The football injuries cost Robertson his pinpoint control on
the mound, but not McGraw’s commitment to signing him to a professional
contract. He became an excellent outfielder, known for his combination of speed
and power that earned him the nickname "The National League's Ty Cobb."
Less than three months after
leaving A&M (and only seven weeks after the Titanic sank), Robertson made
his major league debut for McGraw on June 5, 1912 in a 22-10 blowout against
the Cincinnati Reds. The Giants, en route to an NL-leading 103 wins and 828
runs, didn’t really need Robertson’s power and speed that season, so he played
in only three games.
He spent all of 1913 with the Mobile (Alabama) Sea Gulls in the South
Atlantic League, where he batted .335 and smacked a whooping (during the
dead-ball era) 11 home runs. He returned to the Giants in 1914 as a utility
player. In 1915 and ’16, Robertson tied for the National League home run
championship, with 12 in each season.
Robertson loved to
tell the story of how one of his homers in 1915 cost him the unheard of sum of
$100.
“We were playing the Chicago Cubs in the Polo Grounds in
1915. We had a man on base and John McGraw instructed me to bunt,” Robertson
once told the Virginian Pilot newspaper. “A fat pitch came over and I couldn’t
resist. I slammed the ball into the right field bleachers for a homer, winning
the game 3-2.
With the Giants, Robertson played right field. |
“But instead of receiving congratulations for my feat,
McGraw said the homer would cost me $100 for disobeying orders.”

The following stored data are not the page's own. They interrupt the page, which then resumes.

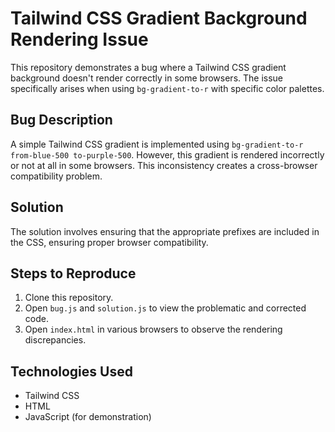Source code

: # Tailwind CSS Gradient Background Rendering Issue

This repository demonstrates a bug where a Tailwind CSS gradient background doesn't render correctly in some browsers.  The issue specifically arises when using `bg-gradient-to-r` with specific color palettes.

## Bug Description

A simple Tailwind CSS gradient is implemented using `bg-gradient-to-r from-blue-500 to-purple-500`. However, this gradient is rendered incorrectly or not at all in some browsers.  This inconsistency creates a cross-browser compatibility problem.

## Solution

The solution involves ensuring that the appropriate prefixes are included in the CSS, ensuring proper browser compatibility.

## Steps to Reproduce

1. Clone this repository.
2. Open `bug.js` and `solution.js` to view the problematic and corrected code.
3. Open `index.html` in various browsers to observe the rendering discrepancies.

## Technologies Used

* Tailwind CSS
* HTML
* JavaScript (for demonstration)
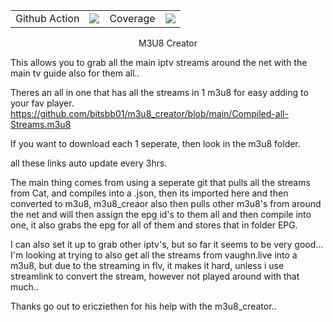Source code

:<table>
    <tr>
        <td>Github Action</td>
        <td><img src='https://github.com/ericziethen/ez-m3u8-creator/workflows/CI/badge.svg'></td>
        <td>Coverage</td>
        <td><img src='https://codecov.io/gh/ericziethen/ez-m3u8-creator/branch/master/graph/badge.svg'></td>
    </tr>
</table>



<center><bold> M3U8 Creator </center></bold>

This allows you to grab all the main iptv streams around the net with the main tv guide also for them all.. 

Theres an all in one that has all the streams in 1 m3u8 for easy adding to your fav player.
https://github.com/bitsbb01/m3u8_creator/blob/main/Compiled-all-Streams.m3u8

If you want to download each 1 seperate, then look in the m3u8 folder.

all these links auto update every 3hrs. 



The main thing comes from using a seperate git that pulls all the streams from Cat, and compiles into a .json, then its imported here and then converted to m3u8, m3u8_creaor also then pulls other m3u8's from around the net and will then assign the epg id's to them all and then compile into one, it also grabs the epg for all of them and stores that in folder EPG.


I can also set it up to grab other iptv's, but so far it seems to be very good... 
I'm looking at trying to also get all the streams from vaughn.live into a m3u8, but due to the streaming in flv, it makes it hard, unless i use streamlink to convert the stream, however not played around with that much..


Thanks go out to ericziethen for his help with the m3u8_creator..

He was the starting rightfielder for the Giants in the 1917
World Series against “Shoeless” Joe Jackson and the Chicago White Sox.
Robertson had 11 hits in 22 at-bats against the White Sox, becoming the first player in baseball history to get a hit in every championship game. His .500 batting average also set a record that stood for 36 years until it was broken by New York
Yankees outfielder Billy Martin.
He after stints with the Chicago Cubs and Pittsburgh Pirates, Robertson returned to the Giants in 1922, but did not play in the only fall classic played in one stadium, the Polo Grounds, which both the Giants and the Yankees called home at the time.
His major league
career ended because of a knee injury after nine seasons.
Robertson served as state game warden for 28 years after his
baseball career ended and successfully operated a sporting goods store. He died
at the age of 89 on Nov. 5, 1970 in Virginia Beach, Va.
Five Fun Facts
- The opposing pitcher in Robertson’s recording-setting game against Guilford was future major leaguer Ernie Shore, longtime sheriff of Forsyth County and the namesake for Winston-Salem's minor league ball park. Shore was famous for pitching a perfect game in the majors after replacing Red Sox pitcher Babe Ruth, who was ejected after arguing with the umpire when he walked the first batter of the game.
- In one of his biggest brushes with fame, Robertson was sent in to replace Jim Thorpe in right field in Game 5 of the 1917 World Series, the only major league game Thorpe ever played.
- On Aug. 30, 1921, Robertson became just the 29th player of the modern baseball era (44th overall) to hit for the cycle.
- In 1953, Robertson received one vote for induction into the Baseball Hall of Fame.
- After his major league career ended, Robertson continued to play and manage in the minor leagues, primarily for the Richmond Colts and Norfolk Tars in his home state of Virginia. In 1926, he hit a career-high 35 home runs in a 140-game season for the Tars. He was second in the league in both homers and batting average (.385). He retired to Norfolk in 1931.